Each record should appear again in the response exactly as it does in the original.
»»
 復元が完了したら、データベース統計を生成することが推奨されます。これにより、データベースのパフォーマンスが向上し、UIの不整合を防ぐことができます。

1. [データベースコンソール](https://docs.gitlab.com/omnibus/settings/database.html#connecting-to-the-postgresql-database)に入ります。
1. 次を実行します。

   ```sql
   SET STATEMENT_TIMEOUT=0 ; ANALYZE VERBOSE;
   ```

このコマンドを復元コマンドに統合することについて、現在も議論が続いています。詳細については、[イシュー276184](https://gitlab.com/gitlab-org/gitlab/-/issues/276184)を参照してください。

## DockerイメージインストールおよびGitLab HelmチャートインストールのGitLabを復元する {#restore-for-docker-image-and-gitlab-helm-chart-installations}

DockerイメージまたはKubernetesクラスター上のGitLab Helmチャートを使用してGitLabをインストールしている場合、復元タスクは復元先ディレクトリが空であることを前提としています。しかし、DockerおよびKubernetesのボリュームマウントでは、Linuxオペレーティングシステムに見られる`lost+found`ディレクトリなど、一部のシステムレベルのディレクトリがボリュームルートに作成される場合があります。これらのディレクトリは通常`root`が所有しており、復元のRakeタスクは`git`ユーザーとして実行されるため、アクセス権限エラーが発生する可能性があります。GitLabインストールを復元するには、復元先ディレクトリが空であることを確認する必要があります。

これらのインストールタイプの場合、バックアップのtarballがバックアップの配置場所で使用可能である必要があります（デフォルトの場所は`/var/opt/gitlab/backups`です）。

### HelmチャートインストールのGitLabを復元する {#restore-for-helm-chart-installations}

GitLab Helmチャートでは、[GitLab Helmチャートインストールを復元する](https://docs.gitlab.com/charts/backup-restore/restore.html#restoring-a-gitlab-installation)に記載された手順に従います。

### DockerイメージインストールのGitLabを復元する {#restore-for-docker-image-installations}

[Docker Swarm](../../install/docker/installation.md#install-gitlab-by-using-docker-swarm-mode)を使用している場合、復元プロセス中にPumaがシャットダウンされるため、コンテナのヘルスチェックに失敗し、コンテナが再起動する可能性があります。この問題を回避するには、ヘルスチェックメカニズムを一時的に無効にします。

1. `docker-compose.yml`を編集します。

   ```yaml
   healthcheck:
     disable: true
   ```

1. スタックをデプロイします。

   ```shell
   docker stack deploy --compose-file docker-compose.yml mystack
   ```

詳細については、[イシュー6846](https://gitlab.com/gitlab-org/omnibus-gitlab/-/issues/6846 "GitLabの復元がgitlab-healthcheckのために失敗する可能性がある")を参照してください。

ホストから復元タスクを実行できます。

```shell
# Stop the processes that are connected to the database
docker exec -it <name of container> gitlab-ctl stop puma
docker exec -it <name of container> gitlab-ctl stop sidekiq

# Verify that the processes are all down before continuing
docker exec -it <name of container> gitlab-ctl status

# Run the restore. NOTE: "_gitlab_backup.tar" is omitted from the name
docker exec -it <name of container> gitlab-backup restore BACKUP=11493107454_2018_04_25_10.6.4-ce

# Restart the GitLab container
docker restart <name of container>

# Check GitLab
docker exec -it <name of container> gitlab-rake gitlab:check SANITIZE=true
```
««
SOLUTION TO THIS EXERCISE |
 復元が完了したら、データベース統計を生成することが推奨されます。これにより、データベースのパフォーマンスが向上し、UIの不整合を防ぐことができます。

1. [データベースコンソール](https://docs.gitlab.com/omnibus/settings/database.html#connecting-to-the-postgresql-database)に入ります。
1. 次を実行します。

   ```sql
   SET STATEMENT_TIMEOUT=0 ; ANALYZE VERBOSE;
   ```

このコマンドを復元コマンドに統合することについて、現在も議論が続いています。詳細については、[イシュー276184](https://gitlab.com/gitlab-org/gitlab/-/issues/276184)を参照してください。

## DockerイメージインストールおよびGitLab HelmチャートインストールのGitLabを復元する {#restore-for-docker-image-and-gitlab-helm-chart-installations}

DockerイメージまたはKubernetesクラスター上のGitLab Helmチャートを使用してGitLabをインストールしている場合、復元タスクは復元先ディレクトリが空であることを前提としています。しかし、DockerおよびKubernetesのボリュームマウントでは、Linuxオペレーティングシステムに見られる`lost+found`ディレクトリなど、一部のシステムレベルのディレクトリがボリュームルートに作成される場合があります。これらのディレクトリは通常`root`が所有しており、復元のRakeタスクは`git`ユーザーとして実行されるため、アクセス権限エラーが発生する可能性があります。GitLabインストールを復元するには、復元先ディレクトリが空であることを確認する必要があります。

これらのインストールタイプの場合、バックアップのtarballがバックアップの配置場所で使用可能である必要があります（デフォルトの場所は`/var/opt/gitlab/backups`です）。

### HelmチャートインストールのGitLabを復元する {#restore-for-helm-chart-installations}

GitLab Helmチャートでは、[GitLab Helmチャートインストールを復元する](https://docs.gitlab.com/charts/backup-restore/restore.html#restoring-a-gitlab-installation)に記載された手順に従います。

### DockerイメージインストールのGitLabを復元する {#restore-for-docker-image-installations}

[Docker Swarm](../../install/docker/installation.md#install-gitlab-by-using-docker-swarm-mode)を使用している場合、復元プロセス中にPumaがシャットダウンされるため、コンテナのヘルスチェックに失敗し、コンテナが再起動する可能性があります。この問題を回避するには、ヘルスチェックメカニズムを一時的に無効にします。

1. `docker-compose.yml`を編集します。

   ```yaml
   healthcheck:
     disable: true
   ```

1. スタックをデプロイします。

   ```shell
   docker stack deploy --compose-file docker-compose.yml mystack
   ```

詳細については、[イシュー6846](https://gitlab.com/gitlab-org/omnibus-gitlab/-/issues/6846 "GitLabの復元がgitlab-healthcheckのために失敗する可能性がある")を参照してください。

ホストから復元タスクを実行できます。

```shell
# Stop the processes that are connected to the database
docker exec -it <name of container> gitlab-ctl stop puma
docker exec -it <name of container> gitlab-ctl stop sidekiq

# Verify that the processes are all down before continuing
docker exec -it <name of container> gitlab-ctl status

# Run the restore. NOTE: "_gitlab_backup.tar" is omitted from the name
docker exec -it <name of container> gitlab-backup restore BACKUP=11493107454_2018_04_25_10.6.4-ce

# Restart the GitLab container
docker restart <name of container>

# Check GitLab
docker exec -it <name of container> gitlab-rake gitlab:check SANITIZE=true
```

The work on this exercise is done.